Gunesekera made his literary debut with a collection short stories "Monkfish Moon", that have an exemplary text book structure beneath their accomplished surface. It takes a slice of life without a beginning or an end: the anxiety of imminent dislocation of the Sri Lankan middle class underpins these narratives. The distant civil war turns into urban terrorism. In a House In the Country, Ray, a middle class Sinhalese who chooses to return to Sri Lanka from England strikes up an uncertain relationship with Siri, a rootless peasant from the Sri Lankan outback. His talents as a builder-carpenter give Ray time to dream boldly of a house in Siri's lost countryside: a joint venture of Ray's money and Siri's skills. The urban war gets too close and scorches the dream. A local newsagent and his shop are incinerated for the political incorrectness of not taking sides. Siri's brother, so the brief news reaching him confirms, has been executed by hanging in the countryside where the house was going to be built.
"Storm Petrel" is a deft portrait of a Sinhalese in London dreaming about his imminent return home to Sri Lanka to run a few cabanas for tourists and in the process be absorbed by his crowded culture. In just a few bold outlines, the returning native's longing predicates imminent disappointment. A few inadvertent splashes from the brush conclude the story.
On a larger scale, people fail to communicate. War has riven a wedge, even between a Sinhalese wife and her Tamil husband living in London in Batik. The inn keeper in Captives smokes with romantic and sexual longing for an English woman guest at his hotel.

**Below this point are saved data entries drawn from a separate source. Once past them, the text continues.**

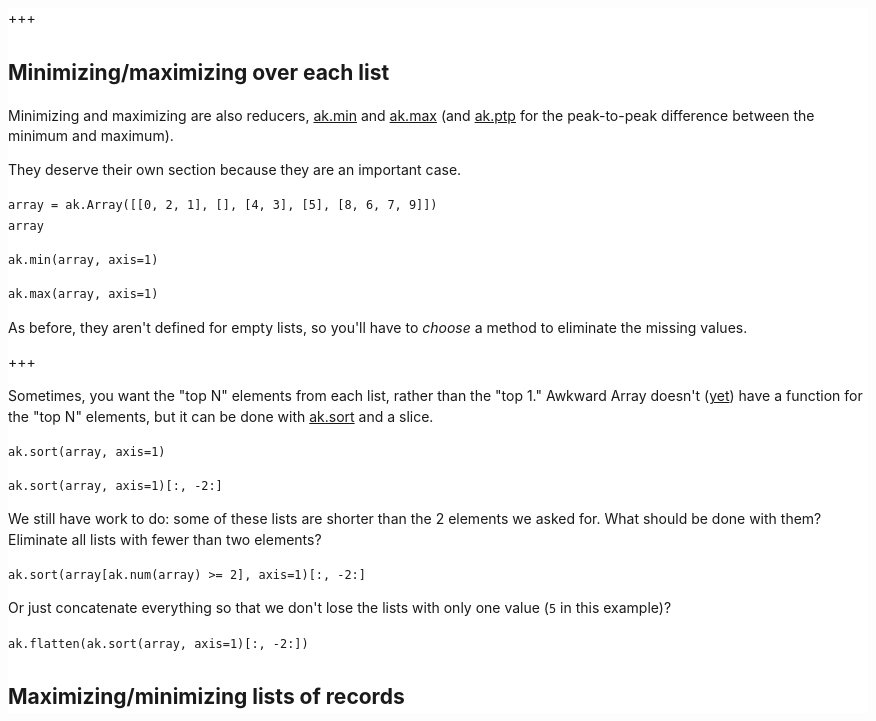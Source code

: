 +++

Minimizing/maximizing over each list
------------------------------------

Minimizing and maximizing are also reducers, [ak.min](https://awkward-array.readthedocs.io/en/latest/_auto/ak.min.html) and [ak.max](https://awkward-array.readthedocs.io/en/latest/_auto/ak.max.html) (and [ak.ptp](https://awkward-array.readthedocs.io/en/latest/_auto/ak.ptp.html) for the peak-to-peak difference between the minimum and maximum).

They deserve their own section because they are an important case.

```{code-cell} ipython3
array = ak.Array([[0, 2, 1], [], [4, 3], [5], [8, 6, 7, 9]])
array
```

```{code-cell} ipython3
ak.min(array, axis=1)
```

```{code-cell} ipython3
ak.max(array, axis=1)
```

As before, they aren't defined for empty lists, so you'll have to _choose_ a method to eliminate the missing values.

+++

Sometimes, you want the "top N" elements from each list, rather than the "top 1." Awkward Array doesn't ([yet](https://github.com/scikit-hep/awkward-1.0/issues/554)) have a function for the "top N" elements, but it can be done with [ak.sort](https://awkward-array.readthedocs.io/en/latest/_auto/ak.sort.html) and a slice.

```{code-cell} ipython3
ak.sort(array, axis=1)
```

```{code-cell} ipython3
ak.sort(array, axis=1)[:, -2:]
```

We still have work to do: some of these lists are shorter than the 2 elements we asked for. What should be done with them? Eliminate all lists with fewer than two elements?

```{code-cell} ipython3
ak.sort(array[ak.num(array) >= 2], axis=1)[:, -2:]
```

Or just concatenate everything so that we don't lose the lists with only one value (`5` in this example)?

```{code-cell} ipython3
ak.flatten(ak.sort(array, axis=1)[:, -2:])
```

Maximizing/minimizing lists of records
--------------------------------------

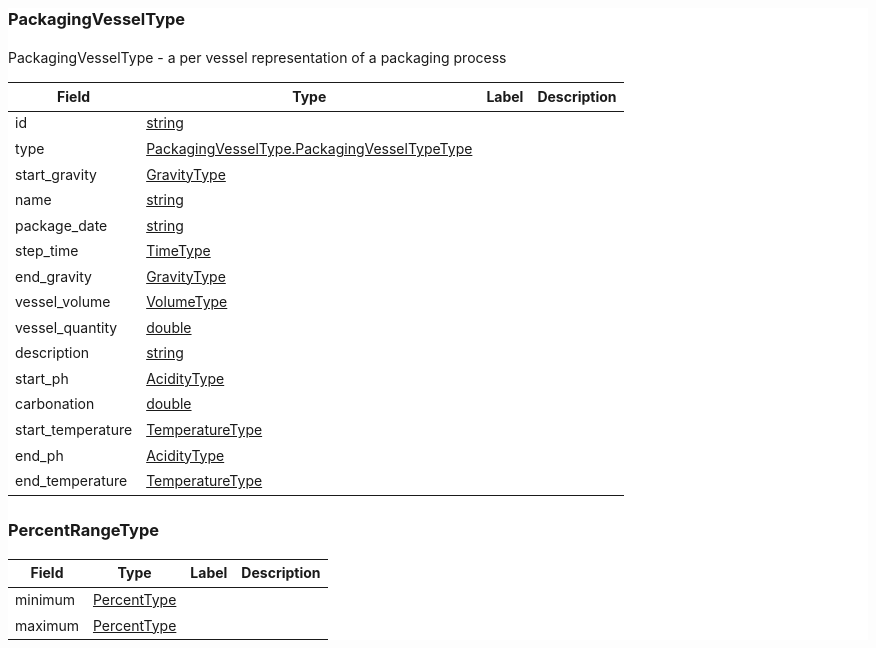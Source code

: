 




<a name="beerproto.PackagingVesselType"></a>

### PackagingVesselType
PackagingVesselType - a per vessel representation of a packaging process


| Field | Type | Label | Description |
| ----- | ---- | ----- | ----------- |
| id | [string](#string) |  |  |
| type | [PackagingVesselType.PackagingVesselTypeType](#beerproto.PackagingVesselType.PackagingVesselTypeType) |  |  |
| start_gravity | [GravityType](#beerproto.GravityType) |  |  |
| name | [string](#string) |  |  |
| package_date | [string](#string) |  |  |
| step_time | [TimeType](#beerproto.TimeType) |  |  |
| end_gravity | [GravityType](#beerproto.GravityType) |  |  |
| vessel_volume | [VolumeType](#beerproto.VolumeType) |  |  |
| vessel_quantity | [double](#double) |  |  |
| description | [string](#string) |  |  |
| start_ph | [AcidityType](#beerproto.AcidityType) |  |  |
| carbonation | [double](#double) |  |  |
| start_temperature | [TemperatureType](#beerproto.TemperatureType) |  |  |
| end_ph | [AcidityType](#beerproto.AcidityType) |  |  |
| end_temperature | [TemperatureType](#beerproto.TemperatureType) |  |  |






<a name="beerproto.PercentRangeType"></a>

### PercentRangeType



| Field | Type | Label | Description |
| ----- | ---- | ----- | ----------- |
| minimum | [PercentType](#beerproto.PercentType) |  |  |
| maximum | [PercentType](#beerproto.PercentType) |  |  |


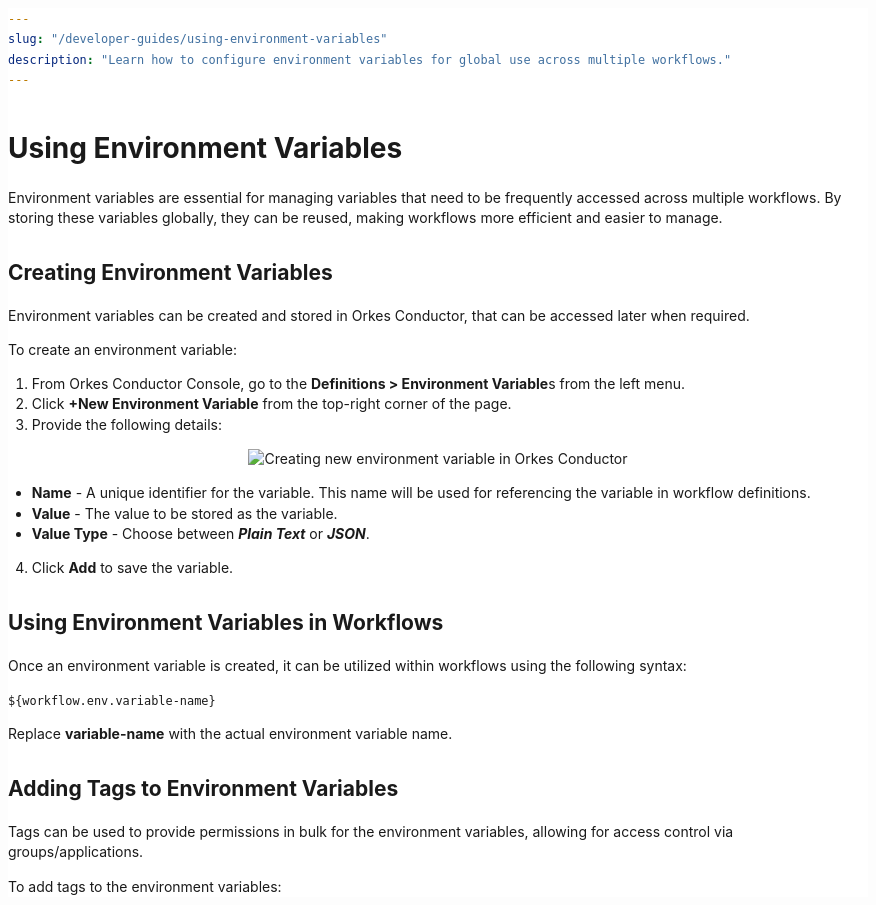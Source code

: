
 ```yaml
---
slug: "/developer-guides/using-environment-variables"
description: "Learn how to configure environment variables for global use across multiple workflows."
---
```


# Using Environment Variables

Environment variables are essential for managing variables that need to be frequently accessed across multiple workflows. By storing these variables globally, they can be reused, making workflows more efficient and easier to manage.

## Creating Environment Variables

Environment variables can be created and stored in Orkes Conductor, that can be accessed later when required. 

To create an environment variable:

1. From Orkes Conductor Console, go to the **Definitions > Environment Variable**s from the left menu. 
2. Click **+New Environment Variable** from the top-right corner of the page.
3. Provide the following details:

<p align="center"><img src="/content/img/creating-new-environment-variable.png" alt="Creating new environment variable in Orkes Conductor" width="100%" height="auto"></img></p>

* **Name** - A unique identifier for the variable. This name will be used for referencing the variable in workflow definitions.
* **Value** - The value to be stored as the variable.
* **Value Type** - Choose between **_Plain Text_** or **_JSON_**.

4. Click **Add** to save the variable. 

## Using Environment Variables in Workflows

Once an environment variable is created, it can be utilized within workflows using the following syntax:

```
${workflow.env.variable-name}
```

Replace **variable-name** with the actual environment variable name.

## Adding Tags to Environment Variables

Tags can be used to provide permissions in bulk for the environment variables, allowing for access control via groups/applications.

To add tags to the environment variables:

He has no doubts about his high minded suitability.
Gunesekera's prose, as his readers have discovered "pulses with deceptively simple precision". His observation is "as close as the stare of a voyeur". James Wood writing in the Guardian praised "Reef" obliquely as the only novel "that makes cooking a turkey as thrilling as a murder." The gifted novelist Candia Mcwilliam, who missed making the Booker short-list herself with her book A Debatable Land, said that Reef was "a book of the deepest human interest and moral poise". Penelope Lively in the Daily Telegraph says that the flavour of the book stays in the mind, "as pungent as the chilli in Triton's lovingly contrived dishes". Tom Adair, another critic wrote of "Reef": "It sings like a glassy fountain; beads of pure light."